[Collected data entries]
::::::

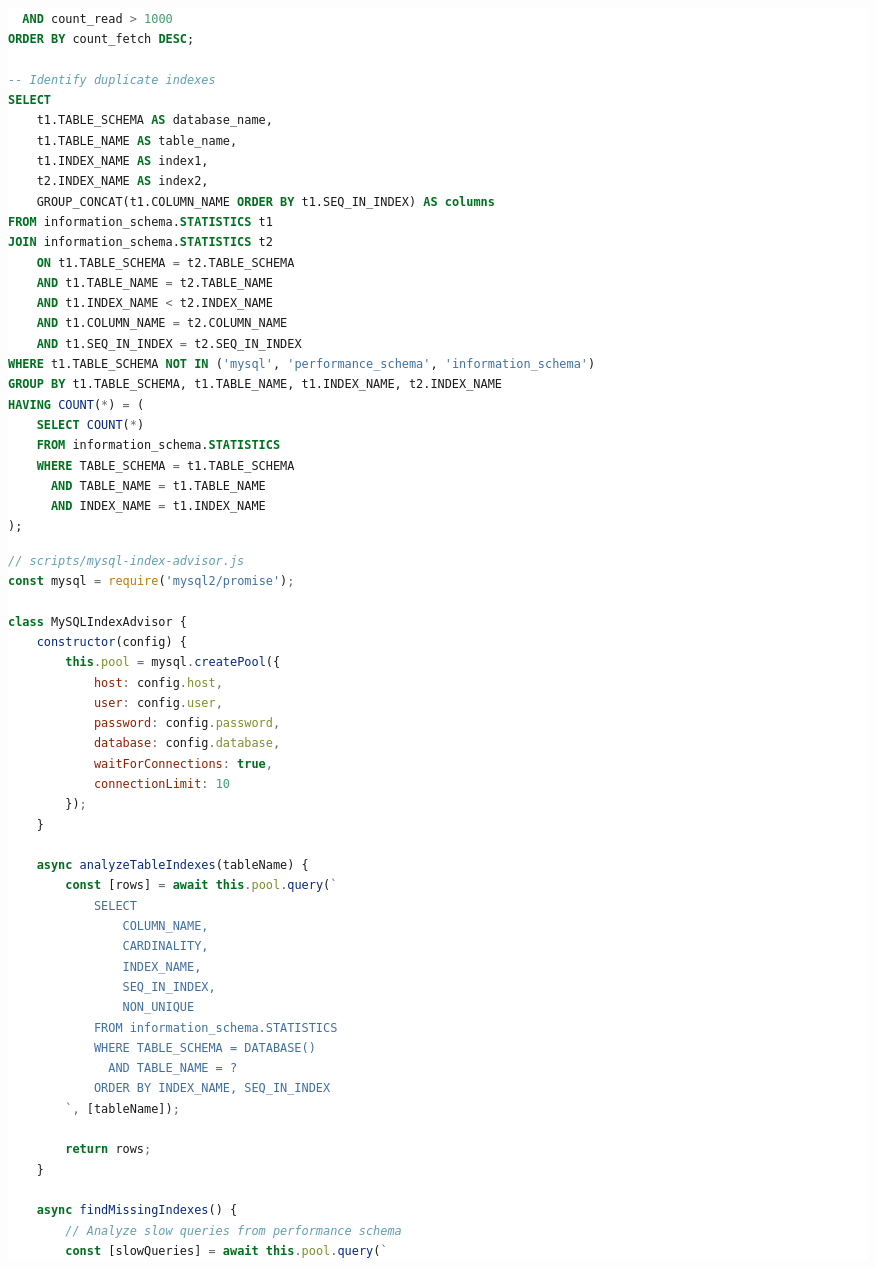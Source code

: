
 ```sql
  AND count_read > 1000
ORDER BY count_fetch DESC;

-- Identify duplicate indexes
SELECT
    t1.TABLE_SCHEMA AS database_name,
    t1.TABLE_NAME AS table_name,
    t1.INDEX_NAME AS index1,
    t2.INDEX_NAME AS index2,
    GROUP_CONCAT(t1.COLUMN_NAME ORDER BY t1.SEQ_IN_INDEX) AS columns
FROM information_schema.STATISTICS t1
JOIN information_schema.STATISTICS t2
    ON t1.TABLE_SCHEMA = t2.TABLE_SCHEMA
    AND t1.TABLE_NAME = t2.TABLE_NAME
    AND t1.INDEX_NAME < t2.INDEX_NAME
    AND t1.COLUMN_NAME = t2.COLUMN_NAME
    AND t1.SEQ_IN_INDEX = t2.SEQ_IN_INDEX
WHERE t1.TABLE_SCHEMA NOT IN ('mysql', 'performance_schema', 'information_schema')
GROUP BY t1.TABLE_SCHEMA, t1.TABLE_NAME, t1.INDEX_NAME, t2.INDEX_NAME
HAVING COUNT(*) = (
    SELECT COUNT(*)
    FROM information_schema.STATISTICS
    WHERE TABLE_SCHEMA = t1.TABLE_SCHEMA
      AND TABLE_NAME = t1.TABLE_NAME
      AND INDEX_NAME = t1.INDEX_NAME
);
```

```javascript
// scripts/mysql-index-advisor.js
const mysql = require('mysql2/promise');

class MySQLIndexAdvisor {
    constructor(config) {
        this.pool = mysql.createPool({
            host: config.host,
            user: config.user,
            password: config.password,
            database: config.database,
            waitForConnections: true,
            connectionLimit: 10
        });
    }

    async analyzeTableIndexes(tableName) {
        const [rows] = await this.pool.query(`
            SELECT
                COLUMN_NAME,
                CARDINALITY,
                INDEX_NAME,
                SEQ_IN_INDEX,
                NON_UNIQUE
            FROM information_schema.STATISTICS
            WHERE TABLE_SCHEMA = DATABASE()
              AND TABLE_NAME = ?
            ORDER BY INDEX_NAME, SEQ_IN_INDEX
        `, [tableName]);

        return rows;
    }

    async findMissingIndexes() {
        // Analyze slow queries from performance schema
        const [slowQueries] = await this.pool.query(`
```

::::::

Restate every line of the data above word for word, with the images removed.

Source code

:
 ```sql
  AND count_read > 1000
ORDER BY count_fetch DESC;

-- Identify duplicate indexes
SELECT
    t1.TABLE_SCHEMA AS database_name,
    t1.TABLE_NAME AS table_name,
    t1.INDEX_NAME AS index1,
    t2.INDEX_NAME AS index2,
    GROUP_CONCAT(t1.COLUMN_NAME ORDER BY t1.SEQ_IN_INDEX) AS columns
FROM information_schema.STATISTICS t1
JOIN information_schema.STATISTICS t2
    ON t1.TABLE_SCHEMA = t2.TABLE_SCHEMA
    AND t1.TABLE_NAME = t2.TABLE_NAME
    AND t1.INDEX_NAME < t2.INDEX_NAME
    AND t1.COLUMN_NAME = t2.COLUMN_NAME
    AND t1.SEQ_IN_INDEX = t2.SEQ_IN_INDEX
WHERE t1.TABLE_SCHEMA NOT IN ('mysql', 'performance_schema', 'information_schema')
GROUP BY t1.TABLE_SCHEMA, t1.TABLE_NAME, t1.INDEX_NAME, t2.INDEX_NAME
HAVING COUNT(*) = (
    SELECT COUNT(*)
    FROM information_schema.STATISTICS
    WHERE TABLE_SCHEMA = t1.TABLE_SCHEMA
      AND TABLE_NAME = t1.TABLE_NAME
      AND INDEX_NAME = t1.INDEX_NAME
);
```

```javascript
// scripts/mysql-index-advisor.js
const mysql = require('mysql2/promise');

class MySQLIndexAdvisor {
    constructor(config) {
        this.pool = mysql.createPool({
            host: config.host,
            user: config.user,
            password: config.password,
            database: config.database,
            waitForConnections: true,
            connectionLimit: 10
        });
    }

    async analyzeTableIndexes(tableName) {
        const [rows] = await this.pool.query(`
            SELECT
                COLUMN_NAME,
                CARDINALITY,
                INDEX_NAME,
                SEQ_IN_INDEX,
                NON_UNIQUE
            FROM information_schema.STATISTICS
            WHERE TABLE_SCHEMA = DATABASE()
              AND TABLE_NAME = ?
            ORDER BY INDEX_NAME, SEQ_IN_INDEX
        `, [tableName]);

        return rows;
    }

    async findMissingIndexes() {
        // Analyze slow queries from performance schema
        const [slowQueries] = await this.pool.query(`
```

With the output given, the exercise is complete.